Wie man als Assistenz der Geschäftsführung proaktiv ist
Assistenzkräfte der Geschäftsführung sind für Geschäftsführer, Manager und Direktoren sehr wichtig. Ihre Unterstützung ist sehr wertvoll, auch wenn sie nicht immer sichtbar ist.
Wie Sie als EA proaktiv sind, wenn Sie freie Zeit haben
Als Assistenz der Geschäftsführung geht es nicht immer nur darum, auf Aufgaben zu reagieren. Die besten Gelegenheiten, sich zu beweisen, sind oft dann, wenn es ruhig ist und Sie Ihre freie Zeit nutzen, um vorauszuplanen.
Als ich für eine Weile mit Virtual Assistants gearbeitet habe, wusste ich es zu schätzen, wenn sie eigene Vorschläge machten, statt auf Aufgaben zu warten. Besonders, wenn sie stundenweise bezahlt wurden.

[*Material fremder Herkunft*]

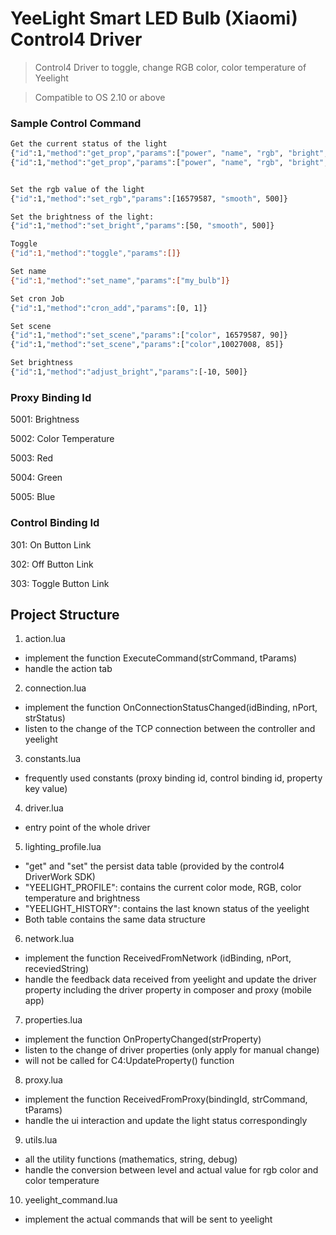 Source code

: # YeeLight Smart LED Bulb (Xiaomi) Control4 Driver

> Control4 Driver to toggle, change RGB color, color temperature of Yeelight

> Compatible to OS 2.10 or above

### Sample Control Command

```bash
Get the current status of the light
{"id":1,"method":"get_prop","params":["power", "name", "rgb", "bright", "ct", "color_mode"]}
{"id":1,"method":"get_prop","params":["power", "name", "rgb", "bright", "ct"]}


Set the rgb value of the light
{"id":1,"method":"set_rgb","params":[16579587, "smooth", 500]}

Set the brightness of the light:
{"id":1,"method":"set_bright","params":[50, "smooth", 500]}

Toggle
{"id":1,"method":"toggle","params":[]}

Set name
{"id":1,"method":"set_name","params":["my_bulb"]}

Set cron Job
{"id":1,"method":"cron_add","params":[0, 1]}

Set scene
{"id":1,"method":"set_scene","params":["color", 16579587, 90]}
{"id":1,"method":"set_scene","params":["color",10027008, 85]}

Set brightness
{"id":1,"method":"adjust_bright","params":[-10, 500]}
```

### Proxy Binding Id

5001: Brightness

5002: Color Temperature

5003: Red

5004: Green

5005: Blue

### Control Binding Id

301: On Button Link

302: Off Button Link

303: Toggle Button Link

## Project Structure

1. action.lua

-   implement the function ExecuteCommand(strCommand, tParams)
-   handle the action tab

2. connection.lua

-   implement the function OnConnectionStatusChanged(idBinding, nPort, strStatus)
-   listen to the change of the TCP connection between the controller and yeelight

3. constants.lua

-   frequently used constants (proxy binding id, control binding id, property key value)

4. driver.lua

-   entry point of the whole driver

5. lighting_profile.lua

-   "get" and "set" the persist data table (provided by the control4 DriverWork SDK)
-   "YEELIGHT_PROFILE": contains the current color mode, RGB, color temperature and brightness
-   "YEELIGHT_HISTORY": contains the last known status of the yeelight
-   Both table contains the same data structure

6. network.lua

-   implement the function ReceivedFromNetwork (idBinding, nPort, receviedString)
-   handle the feedback data received from yeelight and update the driver property including the driver property in composer and proxy (mobile app)

7. properties.lua

-   implement the function OnPropertyChanged(strProperty)
-   listen to the change of driver properties (only apply for manual change)
-   will not be called for C4:UpdateProperty() function

8. proxy.lua

-   implement the function ReceivedFromProxy(bindingId, strCommand, tParams)
-   handle the ui interaction and update the light status correspondingly

9.  utils.lua

-   all the utility functions (mathematics, string, debug)
-   handle the conversion between level and actual value for rgb color and color temperature

10. yeelight_command.lua

-   implement the actual commands that will be sent to yeelight
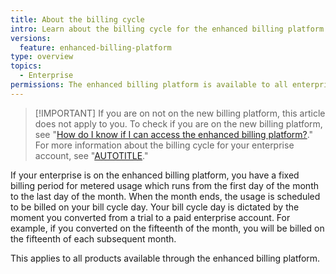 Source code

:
 ```yaml
---
title: About the billing cycle
intro: Learn about the billing cycle for the enhanced billing platform.
versions:
  feature: enhanced-billing-platform
type: overview
topics:
  - Enterprise
permissions: The enhanced billing platform is available to all enterprise accounts, and organizations owned by enterprise accounts, created after June 2, 2024. Enterprises that participated in the beta program also have access to the enhanced billing platform.
---
```


>[!IMPORTANT] If you are on not on the new billing platform, this article does not apply to you. To check if you are on the new billing platform, see "[How do I know if I can access the enhanced billing platform?](/billing/using-the-enhanced-billing-platform-for-enterprises/about-the-enhanced-billing-platform-for-enterprises#how-do-i-know-if-i-can-access-the-enhanced-billing-platform)." For more information about the billing cycle for your enterprise account, see "[AUTOTITLE](/billing/managing-your-github-billing-settings/changing-the-duration-of-your-billing-cycle#changing-the-duration-of-your-enterprise-accounts-billing-cycle)."

If your enterprise is on the enhanced billing platform, you have a fixed billing period for metered usage which runs from the first day of the month to the last day of the month. When the month ends, the usage is scheduled to be billed on your bill cycle day. Your bill cycle day is dictated by the moment you converted from a trial to a paid enterprise account. For example, if you converted on the fifteenth of the month, you will be billed on the fifteenth of each subsequent month.

This applies to all products available through the enhanced billing platform.
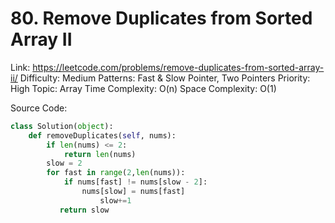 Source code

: # 80. Remove Duplicates from Sorted Array II

Link: https://leetcode.com/problems/remove-duplicates-from-sorted-array-ii/
Difficulty: Medium
Patterns: Fast & Slow Pointer, Two Pointers
Priority: High
Topic: Array
Time Complexity: O(n)
Space Complexity: O(1)

Source Code:

```python
class Solution(object):
    def removeDuplicates(self, nums):
        if len(nums) <= 2:
            return len(nums)
        slow = 2
        for fast in range(2,len(nums)):
            if nums[fast] != nums[slow - 2]:
                nums[slow] = nums[fast]
	                slow+=1
	       return slow
```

Hier sind ein paar einfache Möglichkeiten, proaktiv zu sein:
- Kalender und Posteingang prüfen – Schauen Sie vorausschauend nach anstehenden Meetings, Fristen oder Reisen. Erkennen Sie Konflikte oder fehlende Details, bevor sie zu Problemen werden.
- Dateien und Notizen aufräumen – Organisieren Sie Dokumente, aktualisieren Sie Kontaktlisten oder erstellen Sie Zusammenfassungen. Ein aufgeräumtes System spart später Zeit.
- Offene Punkte nachverfolgen – Hat noch jemand nicht geantwortet? Schicken Sie eine freundliche Erinnerung. So bleiben Projekte in Bewegung.
- Informationen im Voraus vorbereiten – Entwerfen Sie Gesprächspunkte, erstellen Sie eine Checkliste oder sammeln Sie Materialien, die Ihre Führungskraft bald brauchen wird.
- Lernen und weiterentwickeln – Nutzen Sie freie Zeit, um ein Tool oder einen Prozess zu meistern, der Sie effizienter macht.
- Hilfe anbieten – Ein einfaches „Gibt es etwas, das ich Ihnen abnehmen kann?“ zeigt Initiative und schafft Vertrauen.
Freie Zeit ist keine verschwendete Zeit – sie ist Ihre Chance, vorauszudenken, Probleme zu verhindern und das Leben Ihres Vorgesetzten zu erleichtern.
Nutzen Sie das, worauf Sie bereits Zugriff haben
Sie haben doch Zugriff auf ihren Kalender, ihre Aufgaben und E-Mails, oder? Dann ruhen Sie sich nicht darauf aus. Gehen Sie sie durch.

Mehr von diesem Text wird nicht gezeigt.